Suivant testament authentique du 09 novembre 2022, [K] [Q] a notamment :
— déclaré privé son époux M. [B] [G] de tous ses droits légaux dans sa succession ;
— institué sa sœur, Mme [E] [Q], légataire universelle de l’intégralité des biens meubles et immeubles de sa succession.
[K] [Q] est décédée le [Date décès 1] 2022.
Suivant acte de notoriété établi le 09 mars 2023, elle a laissé pour lui succéder sa sœur, Mme [E] [Q].
Il dépend notamment de la succession de [K] [Q] un bien immobilier sis à à [Localité 4], [Adresse 3], cadastré Section AL N°[Cadastre 1], que la défunte avait acquis suivant acte notarié du 12 avril 2006.
Suivant assignation en date du 12 mars 2025, Mme [E] [Q] a fait citer M. [B] [G] devant le président du tribunal judiciaire de Bobigny statuant selon la procédure accélérée au fond, et a demandé, au visa de l’article 815-9 du code civil et de l’article 1380 du code de procédure civile, de :
— de fixer l’indemnité d’occupation due par M. [B] [G] à l’indivision à la somme de 1090 euros par mois ;
— de juger que M. [G] est tenu au paiement de cette somme à compter du 03 décembre 2023 ;
— de juger que M. [B] [G] est redevable envers l’indivision sur la période du 03 décembre 2023 au 31 décembre 2024, d’un arriéré d’indemnité d’occupation d’un montant de 13 080 euros.
— de condamner à titre provisoire M. [B] [G] à payer à Mme [E] [Q] la somme de 6540 euros au titre de sa quote-part dans les arriérés d’indemnité d’occupation dus par M. [B] [G] à Mme [E] [Q] pour la période du 03 décembre 2023 au 31 décembre 2024 ;
— d’assortir cette condamnation des intérêts au taux légal à compter de la décision à intervenir, ainsi que la capitalisation de ceux-ci en vertu de l’article 1343-2 du Code civil ;
— de condamner à titre provisoire M. [B] [G] à payer à Mme [E] [Q] la somme de 545 euros par mois, correspondant à la quote-part mensuelle de l’indemnité d’occupation due par M. [B] [G] à compter du 1er janvier 2025 et pour l’avenir jusqu’à son départ effectif du bien immobilier ou de la vente de ce bien immobilier.
— de condamner M. [B] [G] à la somme de 2000 euros au titre de l’article 700 du Code de procédure civile ;
— de condamner M. [B] [G] aux entiers dépens.

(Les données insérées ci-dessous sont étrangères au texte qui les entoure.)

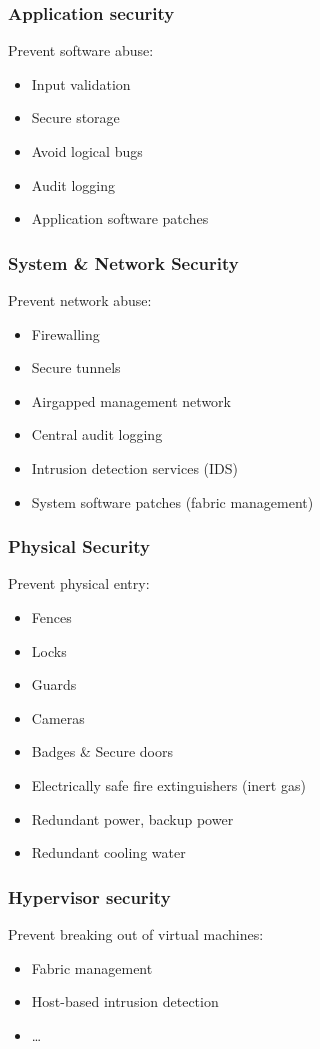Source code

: \documentclass{beamer}
\begin{document}
\begin{frame}
    \frametitle{Application security}
    Prevent software abuse:
    \begin{itemize}
      \item Input validation
      \item Secure storage
      \item Avoid logical bugs
      \item Audit logging
      \item Application software patches
    \end{itemize}
\end{frame}

\begin{frame}
    \frametitle{System \& Network Security}
    Prevent network abuse:
    \begin{itemize}
      \item Firewalling
      \item Secure tunnels %
      \item Airgapped management network
      \item Central audit logging
      \item Intrusion detection services (IDS)
      \item System software patches (fabric management)
    \end{itemize}
\end{frame}

\begin{frame}
    \frametitle{Physical Security}
    Prevent physical entry:
    \begin{itemize}
      \item Fences
      \item Locks
      \item Guards
      \item Cameras
      \item Badges \& Secure doors
      \item Electrically safe fire extinguishers (inert gas)
      \item Redundant power, backup power
      \item Redundant cooling water
    \end{itemize}
\end{frame}

\begin{frame}
    \frametitle{Hypervisor security}
    Prevent breaking out of virtual machines:
    \begin{itemize}
      \item Fabric management
      \item Host-based intrusion detection
      \item \dots
    \end{itemize}
\end{frame}
\end{document}
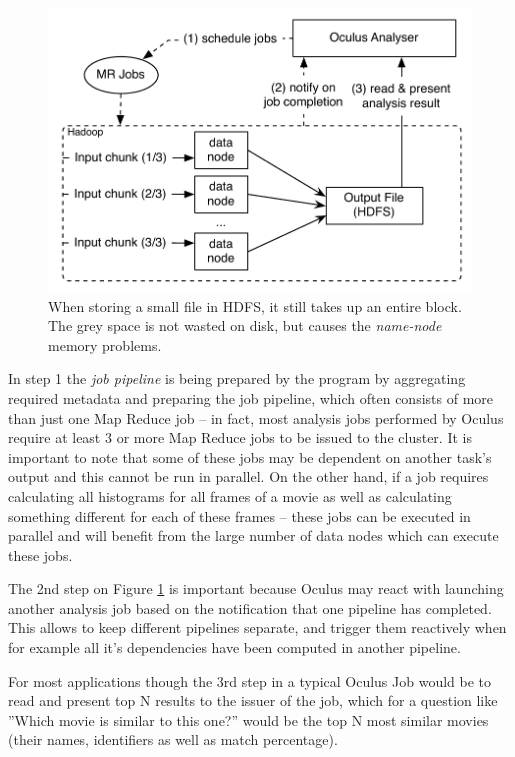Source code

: \begin{figure}[ch!]
  \centering
  \includegraphics[scale=0.9]{diagrams/analyser-high-level.pdf}
  \caption{When storing a small file in HDFS, it still takes up an entire block. The grey space is not wasted on disk, but causes the \textit{name-node} memory problems.}
  \label{fig:analyser-high-level}
\end{figure}

In step 1 the \textit{job pipeline} is being prepared by the program by aggregating required metadata and preparing the job pipeline, which often consists of more than just one Map Reduce job -- in fact, most analysis jobs performed by Oculus require at least 3 or more Map Reduce jobs to be issued to the cluster. It is important to note that some of these jobs may be dependent on another task's output and this cannot be run in parallel. On the other hand, if a job requires calculating all histograms for all frames of a movie as well as calculating something different for each of these frames -- these jobs can be executed in parallel and will benefit from the large number of data nodes which can execute these jobs.

The 2nd step on Figure \ref{fig:analyser-high-level} is important because Oculus may react with launching another analysis job based on the notification that one pipeline has completed. This allows to keep different pipelines separate, and trigger them reactively when for example all it's dependencies have been computed in another pipeline.

For most applications though the 3rd step in a typical Oculus Job would be to read and present top N results to the issuer of the job, which for a question like ''Which movie is similar to this one?'' would be the top N most similar movies (their names, identifiers as well as match percentage).

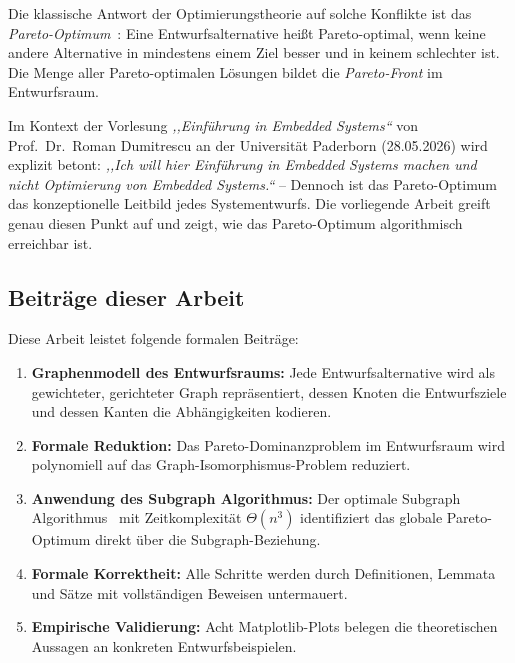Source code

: ﻿\documentclass[a4paper,12pt]{article}
\theoremstyle{definition}
\begin{document}
Die klassische Antwort der Optimierungstheorie auf solche Konflikte ist das
\emph{Pareto-Optimum}~\cite{pareto1896cours}: Eine Entwurfsalternative hei{\ss}t
Pareto-optimal, wenn keine andere Alternative in mindestens einem Ziel besser
und in keinem schlechter ist.
Die Menge aller Pareto-optimalen L\"{o}sungen bildet die \emph{Pareto-Front} im
Entwurfsraum.

Im Kontext der Vorlesung \emph{,,Einf\"{u}hrung in Embedded Systems``} von
Prof.\ Dr.\ Roman Dumitrescu an der Universit\"{a}t Paderborn (28.05.2026) wird
explizit betont: \emph{,,Ich will hier Einf\"{u}hrung in Embedded Systems machen
und nicht Optimierung von Embedded Systems.``} -- Dennoch ist das Pareto-Optimum
das konzeptionelle Leitbild jedes Systementwurfs.
Die vorliegende Arbeit greift genau diesen Punkt auf und zeigt, wie das
Pareto-Optimum algorithmisch erreichbar ist.

\subsection{Beitr\"{a}ge dieser Arbeit}

Diese Arbeit leistet folgende formalen Beitr\"{a}ge:
\begin{enumerate}
    \item \textbf{Graphenmodell des Entwurfsraums:} Jede Entwurfsalternative wird
          als gewichteter, gerichteter Graph repr\"{a}sentiert, dessen Knoten die
          Entwurfsziele und dessen Kanten die Abh\"{a}ngigkeiten kodieren.
    \item \textbf{Formale Reduktion:} Das Pareto-Dominanzproblem im
          Entwurfsraum wird polynomiell auf das Graph-Isomorphismus-Problem
          reduziert.
    \item \textbf{Anwendung des Subgraph Algorithmus:} Der optimale
          Subgraph Algorithmus~\cite{epp2026subgraph} mit Zeitkomplexit\"{a}t
          $\Theta(n^3)$ identifiziert das globale Pareto-Optimum direkt \"{u}ber
          die Subgraph-Beziehung.
    \item \textbf{Formale Korrektheit:} Alle Schritte werden durch Definitionen,
          Lemmata und S\"{a}tze mit vollst\"{a}ndigen Beweisen untermauert.
    \item \textbf{Empirische Validierung:} Acht Matplotlib-Plots belegen die
          theoretischen Aussagen an konkreten Entwurfsbeispielen.
\end{enumerate}

\end{document}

Au soutien de ses prétentions, Mme [E] [Q] fait notamment valoir que le défendeur occupe le bien immobilier indivis et en dispose librement, qu’elle n’y a quant à elle pas accès. Elle affirme que dans ces conditions, M. [B] [G] est redevable d’une indemnité d’occupation depuis le 03 décembre 2023, que selon une estimation du prix du loyer mensuel au mètre carré, le prix mensuel de la location du bien indivis s’élève à 1360 euros, de sorte que le défendeur doit être condamné à verser 1.090 euros par mois au titre de l’indemnité d’occupation, une fois déduit l’abattement de précarité de 20%.
Suivant conclusions notifiées par voie électronique en date du 30 janvier 2026, M. [B] [G] a demandé au président du tribunal judiciaire de Bobigny statuant selon la procédure accélérée au fond, au visa des articles 763, 815-9 du code civil, des articles 514 et 514-1 du code de procédure civile, des pièces versées aux débats, de la jurisprudence, de :
— débouter Mme [E] [Q] de l’ensemble de ses demandes,
plus particulièrement à titre principal :
— débouter Madame [E] [Q] de sa demande de fixation et de condamnation de Monsieur [G] au paiement d’une indemnité d’occupation
à titre subsidiaire :
— fixer cette indemnité à 420 € par mois à compter soit de la décision à intervenir, soit de la remise des clés par Madame [Q]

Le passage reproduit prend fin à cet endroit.